Automated proof programs provide different techniques of automated formal reasoning that are used to describe the performance and evaluation of the human user. It basically involves trading off autonomy and flexibility in carrying out proofs. These programs provide a skill set that needs to be acquired concurrently to learning the concepts of discrete mathematics that are pervasive in computer science. It also involves a healthy amount of feedback as to whether the proof steps used are correct and sufficiently rigorous (International Conference on Automated Deduction, 2003). The whole process involves writing a code or rather learning similar engineering concepts that give an automatic feedback from the compilation and interpretation of their code and from running the tests written by instructors to test correctness of implementation. Such kinds of feedback help students in correcting their mistakes during the problem-solving process without involving an instructor to grade or check their work. These rapid feedbacks require writing down necessary proofs which ought to be thoroughly checked by hands on how correct they are. Automated proof programs are been widely used on relations and functions in the scope of mathematics
A good example of automated proof programs is the automated theorem proving (ATP), which deal with the development of computerized programs that some statement or rather the conjecture is a logical consequence of a set of statements referred to as the axioms and hypotheses. ATP systems are used in explaining and proofing various domains where mathematicians may prove the conjecture that groups of order two are commutative from the axioms of group theory. Similarly, management consultants may formulate axioms that help in describing the organizations interact and grow.
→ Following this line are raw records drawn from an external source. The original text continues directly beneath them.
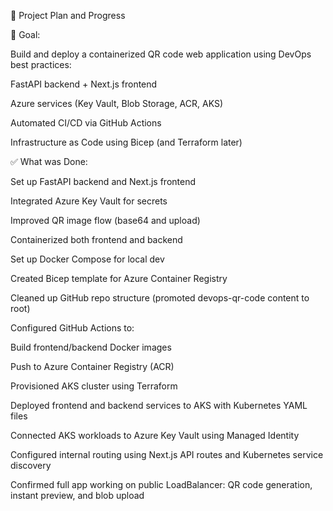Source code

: 🚀 Project Plan and Progress

📌 Goal:

Build and deploy a containerized QR code web application using DevOps best practices:

FastAPI backend + Next.js frontend

Azure services (Key Vault, Blob Storage, ACR, AKS)

Automated CI/CD via GitHub Actions

Infrastructure as Code using Bicep (and Terraform later)

✅ What was Done:

Set up FastAPI backend and Next.js frontend

Integrated Azure Key Vault for secrets

Improved QR image flow (base64 and upload)

Containerized both frontend and backend

Set up Docker Compose for local dev

Created Bicep template for Azure Container Registry

Cleaned up GitHub repo structure (promoted devops-qr-code content to root)

Configured GitHub Actions to:

Build frontend/backend Docker images

Push to Azure Container Registry (ACR)

Provisioned AKS cluster using Terraform

Deployed frontend and backend services to AKS with Kubernetes YAML files

Connected AKS workloads to Azure Key Vault using Managed Identity

Configured internal routing using Next.js API routes and Kubernetes service discovery

Confirmed full app working on public LoadBalancer: QR code generation, instant preview, and blob upload

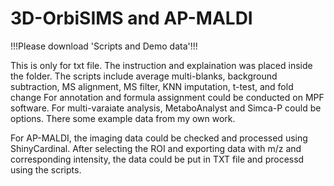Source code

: # 3D-OrbiSIMS and AP-MALDI
!!!Please download 'Scripts and Demo data'!!!

This is only for txt file.
The instruction and explaination was placed inside the folder.
The scripts include average multi-blanks, background subtraction, MS alignment, MS filter, KNN imputation, t-test, and fold change
For annotation and formula assignment could be conducted on MPF software.
For multi-varaiate analysis, MetaboAnalyst and Simca-P could be options.
There some example data from my own work. 

For AP-MALDI, the imaging data could be checked and processed using ShinyCardinal. 
After selecting the ROI and exporting data with m/z and corresponding intensity,
the data could be put in TXT file and processd using the scripts.
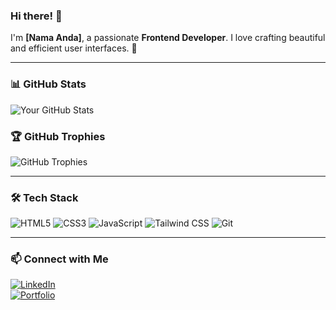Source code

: ### Hi there! 👋

I'm **[Nama Anda]**, a passionate **Frontend Developer**. I love crafting beautiful and efficient user interfaces. 🚀  

---

### 📊 GitHub Stats  
![Your GitHub Stats](https://github-readme-stats.vercel.app/api?username=Mnemovate&show_icons=true&theme=tokyonight)

### 🏆 GitHub Trophies  
![GitHub Trophies](https://github-profile-trophy.vercel.app/?username=Mnemovate&theme=onedark)

---

### 🛠 Tech Stack  
![HTML5](https://img.shields.io/badge/-HTML5-E34F26?style=flat-square&logo=html5&logoColor=white)
![CSS3](https://img.shields.io/badge/-CSS3-1572B6?style=flat-square&logo=css3)
![JavaScript](https://img.shields.io/badge/-JavaScript-F7DF1E?style=flat-square&logo=javascript&logoColor=black)
![Tailwind CSS](https://img.shields.io/badge/-TailwindCSS-38B2AC?style=flat-square&logo=tailwind-css&logoColor=white)
![Git](https://img.shields.io/badge/-Git-F05032?style=flat-square&logo=git&logoColor=white)

---

### 📫 Connect with Me  
[![LinkedIn](https://img.shields.io/badge/LinkedIn-blue?style=for-the-badge&logo=linkedin)](https://linkedin.com/in/USERNAME)  
[![Portfolio](https://img.shields.io/badge/Portfolio-Website-green?style=for-the-badge)](https://yourwebsite.com)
The logic about this aspect is that the conjecture, hypotheses and axioms involve a written language which allows a precise formal statement of the necessary information which can be manipulated using an automated theorem proving system (International Conference on Automated Deduction, 2003).
Automated proof programs help in providing details to relations and functions that prevent the restriction of making all functions computable. This will be illustrated through functions in the set-theoretic sense that the functions are a specific kind of relation between two sets. For instance, section functions such as U V: type. Variable f ; U V Prop. The basic properties of relations are easy to define in that the definition function. The properties of various combinations are given according to familiar concepts of subjective and injective functions. For example, a binary relation is a set of ordered pairs that involves Isabelle’s set theory to define the basic operations upon relations. They also involve the usual properties and need little discussion (Glasper, 2010)..
Functions on the other hand are represented using graphs which are single-valued binary relations. The set of all functions from A to B is written as A B or rather generalized as A*B to ∑x є A. B (x) is generalized A B to ∏ x є A. B (x) is the product of a family of sets. These are just examples of how automated proof programs work in order to verify relations and functions. It generally requires that every single proof step to be verified using a primitive recursive function or program that makes the problem decidable. Proof compression is also very necessary as it applies various techniques that aim at making the Proofer’s output smaller and easily understandable. Model checking techniques are also essential in theorem proving as they are considered if they consist of traditional proofs (Glasper, 2010).
The future work of automated proof programs involves providing a better understanding of the relationships between the proofs and the corresponding algorithms using proof approaches. Historical proofing programs used included projects such as The Automath which was generated by De Bruijn in 1967 with the aim of developing a system that would verify mathematics mechanically (International Conference on Automated Deduction, 2003). It also aimed at developing a mathematical language where all mathematics would be expressed accurately. Similarly, there was the Martin- Lof Type Theory that gave the connection between proofs in constructive logic and the calculi terms. The Logic for Computable Functions LCF described the theory of Scott in 1969 which aimed at proving properties of recursively defined functions using methods from denotation semantics. There was also the evidence algorithm, The Prototype Verification System, the Nqthm, The Mizar system just to mention but a few. These are among the traditional proofing programs used over time (Glasper, 2010).
The future of these proofing programs relates to programs such as the QED Manifesto that involves computerized systems that are effective in representing all important mathematical knowledge techniques. Other similar programs that entail computerized proofing include the MathWiki and the Flyspeck which will define or rather are being used in verifying complex mathematical problems.
References
Glasper, Alan. (2010). Future-proofing the NHS: The NMC's strategic 5-year vision. British Journal of Nursing, 19 (17), 1122-1123.
International Conference on Automated Deduction, B. (2003). Automated deduction, CADE-19: 19th International Conference on Automated Deduction, Miami Beach, FL, USA, July 28-August 2, 2003 : proceedings. Berlin: Springer.
Voronkov, A (1993). Logic programming and automated reasoning: 4th international conference, LPAR '93, St. Petersburg, Russia, July 13-20, 1993 : proceedings. Berlin: Springer-Verlag.